Ganz abgesehen davon, dass der schöne Begriff Knotzen in unseren Breiten dem breiteren Publikum nur in einer viel schmäleren Bedeutung geläufig sein dürfte, als sich etwa im Wienerischen aus ihm herausholen ließe. So wollen wir durchaus auch dem Volkstum mal wieder auf seine Gedankensprünge helfen – und im Zuge des uns selbst verliehenen Bildungsauftrags einige zusätzliche Assoziationen anbieten. Knotzen ist eben ein wunderbares Wort für alle nur möglichen Gelegenheiten, Jahreszeiten.und sonstigen Zustände. Zur Einstimmung im Einzelnen: Schleim knotzt oft hartnäckig in den Atemwegen, wie sich auch Suchtstoffe im Leben von Menschen festsetzen können. Man kann sich in die Heidelbeeren knotzen, wenn einem das Fanatentum ringsumher zuviel wird. Oder auf eine Bank in der Höllensauna, wenn einen der Teufel nicht mehr hinaus lässt. Reinhold Messner zum Beispiel knotzt vorzugsweise in den Bergen herum, Hasen inzwischen sogar auch in der Stadt – und die Sonne sowieso am Himmel. Weshalb sich allerdings die fidelen Landräuber stets genau dort festfressen, wo die schönsten Schätze im Boden knotzen, dazu hören wir am besten Buffy Sainte-Marie – und/oder machen uns selbst einen Reim drauf

 

Farewell Leonard

> Sendung: Artarium vom Sonntag, 25. DezemberKein Nachruf auf Leonard Cohen, der im November dieses Jahres von uns gegangen ist, wer weiß, wohin. Und der uns noch kurz vor seinem Abschied mit “You Want It Darker” ein großes, geistreiches und wie immer auch geheimnisvolles Alterswerk überlassen hat. Wir begeben uns auf die Suche nach Spuren, die den zumeist viel zu einseitig als Dichter des Düsteren aufgefassten Sänger und Schriftsteller deutlicher erscheinen lassen, speziell in den Arbeiten anderer Zeitgenossen. Der Umweg ist ja oft der direktere Zugang. Wie rezensierte etwa die New York Times Cohens erstes Album: Auf einer Skala der Entfremdung rangiere er “irgendwo zwischen Bob Dylan und Schopenhauer, zwei weiteren prominenten Poeten des Pessimismus.” Soviel zu normalen Menschen…

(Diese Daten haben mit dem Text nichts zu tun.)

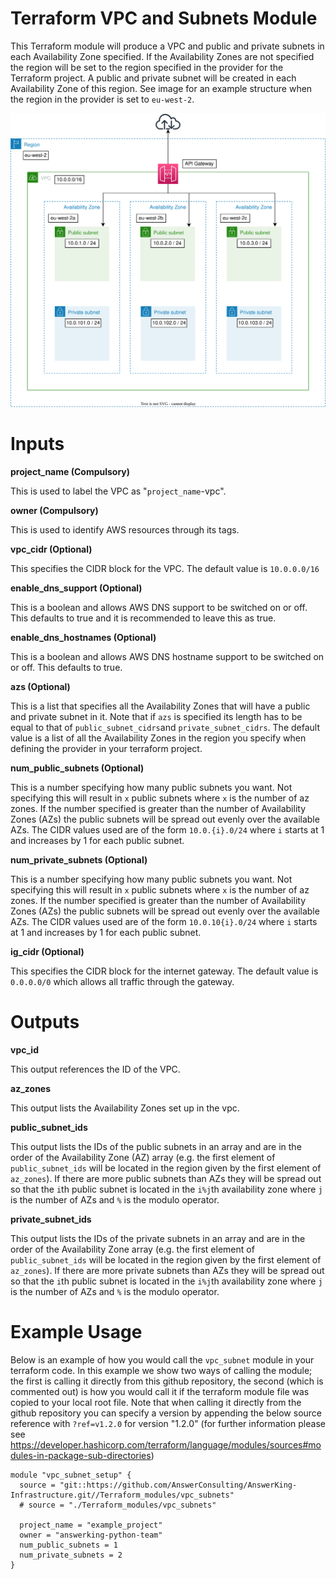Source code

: # Terraform VPC and Subnets Module

This Terraform module will produce a VPC and public and private subnets in each Availability Zone specified.
If the Availability Zones are not specified the region will be set to the region specified in the provider for 
the Terraform project. A public and private subnet will be created in each Availability Zone of this region.
See image for an example structure when the region in the provider is set to `eu-west-2`.

![Alt text](vpc_subnet_module_diagram.svg?raw=true "VPC Subnet Module Diagram")

# Inputs

**project_name (Compulsory)**

This is used to label the VPC as "`project_name`-vpc".

**owner (Compulsory)**

This is used to identify AWS resources through its tags.


**vpc_cidr (Optional)**

This specifies the CIDR block for the VPC. The default value is `10.0.0.0/16`

**enable_dns_support (Optional)**

This is a boolean and allows AWS DNS support to be switched on or off. This defaults to true and it 
is recommended to leave this as true.  

**enable_dns_hostnames (Optional)**

This is a boolean and allows AWS DNS hostname support to be switched on or off. This defaults to true.  

**azs (Optional)**

This is a list that specifies all the Availability Zones that will have a public and private subnet in it.
Note that if `azs` is specified its length has to be equal to that of `public_subnet_cidrs`and `private_subnet_cidrs`.
The default value is a list of all the Availability Zones in the region you specify when defining the provider 
in your terraform project. 

**num_public_subnets (Optional)**

This is a number specifying how many public subnets you want. Not specifying this will result in `x` public subnets 
where `x` is the number of az zones. If the number specified is greater than the number of Availability Zones (AZs) 
the public subnets will be spread out evenly over the available AZs. The CIDR values used are of the form 
`10.0.{i}.0/24` where `i` starts at 1 and increases by 1 for each public subnet.

**num_private_subnets (Optional)**

This is a number specifying how many public subnets you want. Not specifying this will result in `x` public subnets 
where `x` is the number of az zones. If the number specified is greater than the number of Availability Zones (AZs) 
the public subnets will be spread out evenly over the available AZs. The CIDR values used are of the form 
`10.0.10{i}.0/24` where `i` starts at 1 and increases by 1 for each public subnet.

**ig_cidr (Optional)**

This specifies the CIDR block for the internet gateway. The default value is `0.0.0.0/0` which allows all traffic 
through the gateway.


# Outputs

**vpc_id**

This output references the ID of the VPC.

**az_zones**

This output lists the Availability Zones set up in the vpc. 

**public_subnet_ids**

This output lists the IDs of the public subnets in an array and are in the order of the Availability Zone (AZ) array
(e.g. the first element of `public_subnet_ids` will be located in the region given by the first element of `az_zones`). 
If there are more public subnets than AZs they will be spread out so that the `i`th public subnet is located in the 
`i%j`th availability zone where `j` is the number of AZs and `%` is the modulo operator. 

**private_subnet_ids**

This output lists the IDs of the private subnets in an array and are in the order of the Availability Zone array 
(e.g. the first element of `public_subnet_ids` will be located in the region given by the first element of `az_zones`). 
If there are more private subnets than AZs they will be spread out so that the `i`th public subnet is located in the 
`i%j`th availability zone where `j` is the number of AZs and `%` is the modulo operator. 


# Example Usage

Below is an example of how you would call the `vpc_subnet` module in your terraform code. In this example we show two ways of calling the module; the first is calling it directly from this github repository, the second (which is commented out) is how you would call it if the terraform module file was copied to your local root file. Note that when calling it directly from the github repository you can specify a version by appending the below source reference with `?ref=v1.2.0` for version "1.2.0" (for further information please see https://developer.hashicorp.com/terraform/language/modules/sources#modules-in-package-sub-directories)

<pre><code>module "vpc_subnet_setup" {
  source = "git::https://github.com/AnswerConsulting/AnswerKing-Infrastructure.git//Terraform_modules/vpc_subnets"
  # source = "./Terraform_modules/vpc_subnets"

  project_name = "example_project"
  owner = "answerking-python-team"
  num_public_subnets = 1
  num_private_subnets = 2
}
</code></pre>
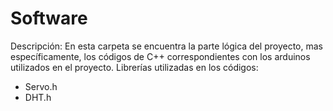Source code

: # Software
Descripción: En esta carpeta se encuentra la parte lógica del proyecto, mas específicamente, los códigos de C++ correspondientes con los arduinos utilizados en el proyecto.
Librerías utilizadas en los códigos:
- Servo.h
- DHT.h
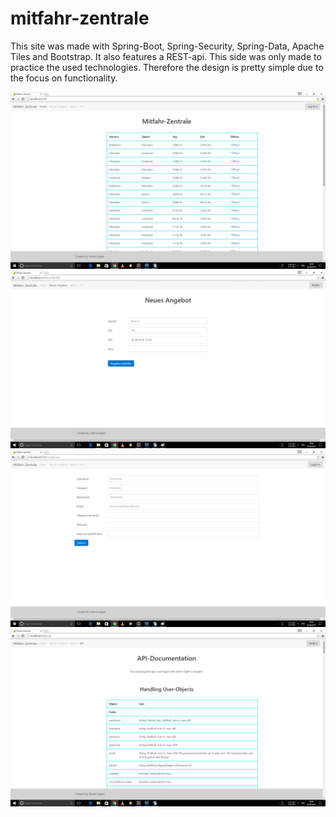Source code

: # mitfahr-zentrale
This site was made with Spring-Boot, Spring-Security, Spring-Data, Apache Tiles and Bootstrap. It also features a REST-api. This side was only made to practice the used technologies. Therefore the design is pretty simple due to the focus on functionality.

![Alt text](/screenshots_for_github/Screenshot_1.jpg?raw=true)
![Alt text](/screenshots_for_github/Screenshot_2.jpg?raw=true)
![Alt text](/screenshots_for_github/Screenshot_3.jpg?raw=true)
![Alt text](/screenshots_for_github/Screenshot_4.jpg?raw=true)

Farewell LeonardAls ich dieses Album mit 15 zum ersten Mal hörte, da war es genau jenes fühlbare Fremdsein in der vorgeblich viereckigen Welt, die uns von all den Realitätern der Öffnungszeit von 8 bis 18 Uhr vorbetoniert war, das mich aus dem Nichtverstandensein heraus riss – und mir die Gemeinschaft anderer sympathischer Sonderlinge als neue Möglichkeitsform eröffnete. Ein warmes, ein versöhnliches, ein endlich heimkommendes Gefühl jenseits der Vernormtrottelung.

Vor zwei Jahren hatten wir bereits einen der vielen Reisegefährten zu Gast, in dessen Lebenswerk sich die Spuren von Leonard Cohens Lyrik seit Jahrzehnten wiederfinden: Misha Schoeneberg, der in einer Perlentaucher-Spezialausgabe über die Arbeit an den Texten für das Tribute-Album “Poem – Leonard Cohen in deutscher Sprache” sowie dessen Entstehen erzählt: “Anfang der 90er ist die Idee entstanden. Damals kam grade The Future” heraus, die Poesie eines bösen, dunklen, wütenden und empörten alten Mannes. Das ist ein Meisterwerk für mich! So etwas ins Deutsche zu übertragen ist sicher einmal etwas Missionarisches, dass man möchte, dass er verstanden wird. Aber auch etwas Literarisches, weil ja alle Klassiker in alle Sprachen übersetzt worden sind, und das heißt: Cohen-Gedichte müssen auch ins Deutsche übersetzt werden.”